Saved entries:
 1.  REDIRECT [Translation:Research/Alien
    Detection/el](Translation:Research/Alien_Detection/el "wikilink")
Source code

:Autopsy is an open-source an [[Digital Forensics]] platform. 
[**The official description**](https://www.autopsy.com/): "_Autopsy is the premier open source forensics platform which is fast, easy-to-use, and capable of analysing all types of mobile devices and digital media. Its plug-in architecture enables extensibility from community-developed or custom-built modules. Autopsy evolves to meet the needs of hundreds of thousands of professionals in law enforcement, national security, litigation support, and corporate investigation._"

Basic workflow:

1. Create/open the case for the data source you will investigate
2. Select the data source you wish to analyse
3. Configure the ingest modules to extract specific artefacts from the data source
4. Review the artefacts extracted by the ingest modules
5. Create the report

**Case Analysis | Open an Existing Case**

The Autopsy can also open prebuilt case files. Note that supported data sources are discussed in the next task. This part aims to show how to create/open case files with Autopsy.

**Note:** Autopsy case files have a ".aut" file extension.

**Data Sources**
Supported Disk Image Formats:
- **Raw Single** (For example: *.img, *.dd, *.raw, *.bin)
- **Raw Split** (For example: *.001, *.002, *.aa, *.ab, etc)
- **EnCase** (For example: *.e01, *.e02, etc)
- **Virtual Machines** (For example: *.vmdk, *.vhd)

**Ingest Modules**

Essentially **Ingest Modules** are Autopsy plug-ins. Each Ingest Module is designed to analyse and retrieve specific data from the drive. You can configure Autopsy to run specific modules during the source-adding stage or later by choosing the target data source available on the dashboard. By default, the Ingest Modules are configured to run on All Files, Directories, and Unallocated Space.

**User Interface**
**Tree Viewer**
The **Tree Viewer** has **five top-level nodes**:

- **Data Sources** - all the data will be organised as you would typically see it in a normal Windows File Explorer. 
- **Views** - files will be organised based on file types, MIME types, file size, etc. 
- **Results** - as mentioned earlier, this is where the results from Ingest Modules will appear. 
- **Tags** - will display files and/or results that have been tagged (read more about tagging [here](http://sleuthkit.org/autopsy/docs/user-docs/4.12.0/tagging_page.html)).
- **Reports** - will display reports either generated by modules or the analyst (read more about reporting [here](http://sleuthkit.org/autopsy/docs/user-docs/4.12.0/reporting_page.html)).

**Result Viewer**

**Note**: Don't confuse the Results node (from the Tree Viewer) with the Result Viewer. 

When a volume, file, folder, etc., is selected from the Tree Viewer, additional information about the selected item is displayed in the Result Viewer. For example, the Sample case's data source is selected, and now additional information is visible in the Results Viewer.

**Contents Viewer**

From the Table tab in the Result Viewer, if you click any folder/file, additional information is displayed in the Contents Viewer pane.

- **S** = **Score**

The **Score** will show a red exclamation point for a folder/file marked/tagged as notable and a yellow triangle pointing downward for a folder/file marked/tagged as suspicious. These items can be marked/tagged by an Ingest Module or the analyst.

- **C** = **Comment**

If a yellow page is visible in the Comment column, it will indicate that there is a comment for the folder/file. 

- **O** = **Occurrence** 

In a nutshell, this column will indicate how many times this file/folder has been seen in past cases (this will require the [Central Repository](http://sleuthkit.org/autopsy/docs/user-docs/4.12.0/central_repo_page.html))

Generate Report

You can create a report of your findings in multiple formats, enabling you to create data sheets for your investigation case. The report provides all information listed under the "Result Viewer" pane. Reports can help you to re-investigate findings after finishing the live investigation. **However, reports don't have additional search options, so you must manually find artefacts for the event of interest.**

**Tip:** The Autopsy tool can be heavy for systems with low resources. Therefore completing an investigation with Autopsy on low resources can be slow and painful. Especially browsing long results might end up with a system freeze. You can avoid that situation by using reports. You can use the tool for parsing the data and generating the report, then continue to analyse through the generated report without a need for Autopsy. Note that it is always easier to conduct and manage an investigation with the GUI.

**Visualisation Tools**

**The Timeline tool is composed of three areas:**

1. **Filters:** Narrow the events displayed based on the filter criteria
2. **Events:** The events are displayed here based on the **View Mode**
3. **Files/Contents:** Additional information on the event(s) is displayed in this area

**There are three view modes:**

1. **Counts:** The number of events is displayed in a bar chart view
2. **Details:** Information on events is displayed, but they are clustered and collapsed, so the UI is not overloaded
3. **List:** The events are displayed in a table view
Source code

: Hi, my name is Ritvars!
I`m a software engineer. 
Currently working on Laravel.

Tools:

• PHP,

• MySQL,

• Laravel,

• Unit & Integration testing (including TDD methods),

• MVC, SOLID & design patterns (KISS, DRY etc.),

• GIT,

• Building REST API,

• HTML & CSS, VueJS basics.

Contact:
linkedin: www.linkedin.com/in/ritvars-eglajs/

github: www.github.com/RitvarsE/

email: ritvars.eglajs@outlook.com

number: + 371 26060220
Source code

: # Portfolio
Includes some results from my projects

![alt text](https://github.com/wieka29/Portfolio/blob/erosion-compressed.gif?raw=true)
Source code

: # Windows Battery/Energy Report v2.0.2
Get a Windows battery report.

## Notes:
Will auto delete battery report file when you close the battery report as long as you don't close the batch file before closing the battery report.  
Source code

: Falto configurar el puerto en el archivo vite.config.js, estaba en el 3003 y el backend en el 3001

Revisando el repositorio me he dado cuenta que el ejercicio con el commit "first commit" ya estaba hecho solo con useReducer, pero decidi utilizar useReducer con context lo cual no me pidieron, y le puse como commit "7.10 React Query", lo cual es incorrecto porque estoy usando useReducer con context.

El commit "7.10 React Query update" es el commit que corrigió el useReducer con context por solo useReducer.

What to do: Write out the data above again, word for word.

The answer:
 1.  REDIRECT [Translation:Research/Alien
    Detection/el](Translation:Research/Alien_Detection/el "wikilink")
Source code

:Autopsy is an open-source an [[Digital Forensics]] platform. 
[**The official description**](https://www.autopsy.com/): "_Autopsy is the premier open source forensics platform which is fast, easy-to-use, and capable of analysing all types of mobile devices and digital media. Its plug-in architecture enables extensibility from community-developed or custom-built modules. Autopsy evolves to meet the needs of hundreds of thousands of professionals in law enforcement, national security, litigation support, and corporate investigation._"

Basic workflow:

1. Create/open the case for the data source you will investigate
2. Select the data source you wish to analyse
3. Configure the ingest modules to extract specific artefacts from the data source
4. Review the artefacts extracted by the ingest modules
5. Create the report

**Case Analysis | Open an Existing Case**

The Autopsy can also open prebuilt case files. Note that supported data sources are discussed in the next task. This part aims to show how to create/open case files with Autopsy.

**Note:** Autopsy case files have a ".aut" file extension.

**Data Sources**
Supported Disk Image Formats:
- **Raw Single** (For example: *.img, *.dd, *.raw, *.bin)
- **Raw Split** (For example: *.001, *.002, *.aa, *.ab, etc)
- **EnCase** (For example: *.e01, *.e02, etc)
- **Virtual Machines** (For example: *.vmdk, *.vhd)

**Ingest Modules**

Essentially **Ingest Modules** are Autopsy plug-ins. Each Ingest Module is designed to analyse and retrieve specific data from the drive. You can configure Autopsy to run specific modules during the source-adding stage or later by choosing the target data source available on the dashboard. By default, the Ingest Modules are configured to run on All Files, Directories, and Unallocated Space.

**User Interface**
**Tree Viewer**
The **Tree Viewer** has **five top-level nodes**:

- **Data Sources** - all the data will be organised as you would typically see it in a normal Windows File Explorer. 
- **Views** - files will be organised based on file types, MIME types, file size, etc. 
- **Results** - as mentioned earlier, this is where the results from Ingest Modules will appear. 
- **Tags** - will display files and/or results that have been tagged (read more about tagging [here](http://sleuthkit.org/autopsy/docs/user-docs/4.12.0/tagging_page.html)).
- **Reports** - will display reports either generated by modules or the analyst (read more about reporting [here](http://sleuthkit.org/autopsy/docs/user-docs/4.12.0/reporting_page.html)).

**Result Viewer**

**Note**: Don't confuse the Results node (from the Tree Viewer) with the Result Viewer. 

When a volume, file, folder, etc., is selected from the Tree Viewer, additional information about the selected item is displayed in the Result Viewer. For example, the Sample case's data source is selected, and now additional information is visible in the Results Viewer.

**Contents Viewer**

From the Table tab in the Result Viewer, if you click any folder/file, additional information is displayed in the Contents Viewer pane.

- **S** = **Score**

The **Score** will show a red exclamation point for a folder/file marked/tagged as notable and a yellow triangle pointing downward for a folder/file marked/tagged as suspicious. These items can be marked/tagged by an Ingest Module or the analyst.

- **C** = **Comment**

If a yellow page is visible in the Comment column, it will indicate that there is a comment for the folder/file. 

- **O** = **Occurrence** 

In a nutshell, this column will indicate how many times this file/folder has been seen in past cases (this will require the [Central Repository](http://sleuthkit.org/autopsy/docs/user-docs/4.12.0/central_repo_page.html))

Generate Report

You can create a report of your findings in multiple formats, enabling you to create data sheets for your investigation case. The report provides all information listed under the "Result Viewer" pane. Reports can help you to re-investigate findings after finishing the live investigation. **However, reports don't have additional search options, so you must manually find artefacts for the event of interest.**

**Tip:** The Autopsy tool can be heavy for systems with low resources. Therefore completing an investigation with Autopsy on low resources can be slow and painful. Especially browsing long results might end up with a system freeze. You can avoid that situation by using reports. You can use the tool for parsing the data and generating the report, then continue to analyse through the generated report without a need for Autopsy. Note that it is always easier to conduct and manage an investigation with the GUI.

**Visualisation Tools**

**The Timeline tool is composed of three areas:**

1. **Filters:** Narrow the events displayed based on the filter criteria
2. **Events:** The events are displayed here based on the **View Mode**
3. **Files/Contents:** Additional information on the event(s) is displayed in this area

**There are three view modes:**

1. **Counts:** The number of events is displayed in a bar chart view
2. **Details:** Information on events is displayed, but they are clustered and collapsed, so the UI is not overloaded
3. **List:** The events are displayed in a table view
Source code

: Hi, my name is Ritvars!
I`m a software engineer. 
Currently working on Laravel.

Tools:

• PHP,

• MySQL,

• Laravel,

• Unit & Integration testing (including TDD methods),

• MVC, SOLID & design patterns (KISS, DRY etc.),

• GIT,

• Building REST API,

• HTML & CSS, VueJS basics.

Contact:
linkedin: www.linkedin.com/in/ritvars-eglajs/

github: www.github.com/RitvarsE/

email: ritvars.eglajs@outlook.com

number: + 371 26060220
Source code

: # Portfolio
Includes some results from my projects

![alt text](https://github.com/wieka29/Portfolio/blob/erosion-compressed.gif?raw=true)
Source code

: # Windows Battery/Energy Report v2.0.2
Get a Windows battery report.

## Notes:
Will auto delete battery report file when you close the battery report as long as you don't close the batch file before closing the battery report.  
Source code

: Falto configurar el puerto en el archivo vite.config.js, estaba en el 3003 y el backend en el 3001

Revisando el repositorio me he dado cuenta que el ejercicio con el commit "first commit" ya estaba hecho solo con useReducer, pero decidi utilizar useReducer con context lo cual no me pidieron, y le puse como commit "7.10 React Query", lo cual es incorrecto porque estoy usando useReducer con context.

El commit "7.10 React Query update" es el commit que corrigió el useReducer con context por solo useReducer.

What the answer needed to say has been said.